After years of big gains, New Zealand shares are starting to look expensive and experts expect many will be tempted to invest overseas

Smart investors have, for the most part, been richly rewarded by stock markets in recent years.

Since August 2011 the NZX 50 gross index has gained close to 80 per cent. Take the starting point back to March 2009, the lowest point for New Zealand equity values during the global financial crisis, and you're looking at a more than 120 per cent gain.

So can the same kind of returns continue, or is the bull market set to run out of steam?

A benign inflation environment means New Zealand's Reserve Bank will probably hold interest rates at the historically low level of 3.5 per cent for most, if not all, of 2015.

That means equities - especially those that offer solid dividend yields such as Mighty River Power, Meridian Energy and Auckland Airport - will continue to offer an attractive alternative to bonds and bank deposits.

That hunt for yield has been a major driver of rising stock prices in this country.

However, after so many years of strong returns this country's sharemarket has become expensive.

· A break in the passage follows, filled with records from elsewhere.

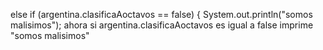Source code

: else if (argentina.clasificaAoctavos == false) {
System.out.println("somos malisimos");
ahora si argentina.clasificaAoctavos es igual a false imprime "somos malisimos"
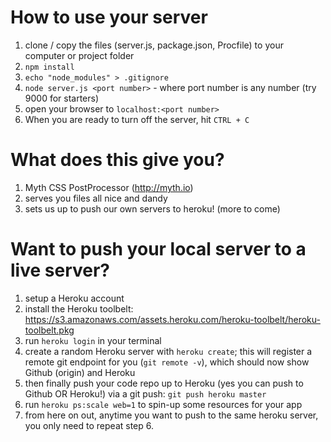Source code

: # How to use your server
1. clone / copy the files (server.js, package.json, Procfile) to your computer or project folder
2. `npm install`
3. `echo "node_modules" > .gitignore`
4. `node server.js <port number>` - where port number is any number (try 9000 for starters)
5. open your browser to `localhost:<port number>`
5. When you are ready to turn off the server, hit `CTRL + C`

# What does this give you?
1. Myth CSS PostProcessor (http://myth.io)
2. serves you files all nice and dandy
3. sets us up to push our own servers to heroku! (more to come)

# Want to push your local server to a live server?
1. setup a Heroku account
2. install the Heroku toolbelt: https://s3.amazonaws.com/assets.heroku.com/heroku-toolbelt/heroku-toolbelt.pkg
3. run `heroku login` in your terminal
4. create a random Heroku server with `heroku create`; this will register a remote git endpoint for you (`git remote -v`), which should now show Github (origin) and Heroku
5. then finally push your code repo up to Heroku (yes you can push to Github OR Heroku!) via a git push: `git push heroku master`
6. run `heroku ps:scale web=1` to spin-up some resources for your app
7. from here on out, anytime you want to push to the same heroku server, you only need to repeat step 6.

In its 2015 outlook report, investment firm JBWere is picking the New Zealand sharemarket to deliver "mid-single-digit returns" in the year ahead. That would be a big drop on the 18 per cent and 16.5 per cent gains it provided in 2014 and 2013, respectively.

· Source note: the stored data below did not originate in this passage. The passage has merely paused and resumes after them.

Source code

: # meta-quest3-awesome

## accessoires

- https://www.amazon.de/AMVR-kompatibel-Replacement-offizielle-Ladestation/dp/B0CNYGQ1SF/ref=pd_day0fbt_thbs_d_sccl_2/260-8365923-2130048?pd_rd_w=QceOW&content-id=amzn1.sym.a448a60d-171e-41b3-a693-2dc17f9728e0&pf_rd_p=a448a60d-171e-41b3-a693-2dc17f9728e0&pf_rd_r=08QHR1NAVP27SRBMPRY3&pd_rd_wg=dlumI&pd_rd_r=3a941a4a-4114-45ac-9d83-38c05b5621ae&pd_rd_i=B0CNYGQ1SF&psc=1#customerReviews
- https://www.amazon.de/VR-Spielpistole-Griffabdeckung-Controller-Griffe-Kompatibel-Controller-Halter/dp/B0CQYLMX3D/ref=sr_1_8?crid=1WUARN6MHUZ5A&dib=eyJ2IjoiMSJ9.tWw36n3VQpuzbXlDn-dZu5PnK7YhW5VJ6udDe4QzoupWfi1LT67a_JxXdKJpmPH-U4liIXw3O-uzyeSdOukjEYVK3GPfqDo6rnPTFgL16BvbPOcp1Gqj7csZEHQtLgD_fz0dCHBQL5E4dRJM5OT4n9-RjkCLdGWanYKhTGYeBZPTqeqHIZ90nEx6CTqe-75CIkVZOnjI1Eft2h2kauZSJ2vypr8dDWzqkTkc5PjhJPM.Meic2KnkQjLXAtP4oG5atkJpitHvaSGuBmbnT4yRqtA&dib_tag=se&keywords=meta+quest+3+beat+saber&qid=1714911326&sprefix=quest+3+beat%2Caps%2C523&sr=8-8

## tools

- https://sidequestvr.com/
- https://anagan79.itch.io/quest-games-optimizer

The report said the Reserve Bank's interest rate pause should provide ongoing support for the New Zealand equity market.

"But this alone will not guarantee a positive return for the coming year," it said. "We are also mindful that a significant portion of our market is heavily weighted to domestic consumption and we see signs of that moderating from here as farmer payments decline [due to falling dairy prices] and we pass the peak in construction activity following maturity in rebuilding Christchurch." Rickey Ward, JBWere's NZ equity manager, said a major influence on his expectations for less buoyant market conditions was the elevated valuations of Kiwi stocks.

The New Zealand market is priced at 18 times forward earnings, according to the report.

"You really are paying more than necessary for tomorrow's lunch," Ward said. "It's really hard to see how the [share] prices would significantly increase from here short of a real sharp increase in the economy and we simply don't see that." Craigs Investment Partners head of private wealth research Mark Lister also said New Zealand shares were getting pricey. "We think investors need to focus on companies with clear earnings growth opportunities." Plummeting oil prices and Russia's economic woes sent shivers through global markets during the closing weeks of 2014.

But JBWere strategist Bernard Doyle said lower oil prices could benefit investors.

"It's basically a wage increase for consumers around the world," he said. "And it will almost certainly make central banks more reluctant to raise interest rates. Whilst we still expect the [US] Fed to raise rates in 2015 they will have less of a sense of urgency around that action simply because lower oil prices are going to keep a lid on inflation."

In the report JBWere said a positive economic outlook in the United States made US equities tempting, but valuations in that part of the world, like New Zealand, were elevated.

Europe, on the other hand, looked more attractive, with the European Central Bank likely to begin quantitative easing during the first quarter of 2015.

"Investing in the wake of aggressive central banks has proven an important source of returns in recent years."

Of the emerging economies, JBWere said Taiwan and India were its favoured exposures.

Mainland China's stock markets went on a mega-rally in the latter part of 2014, rising almost 25 per cent between November 20 and December 17.

But Doyle said the surge was being driven by retail investors in that country getting a taste for equities rather than market fundamentals.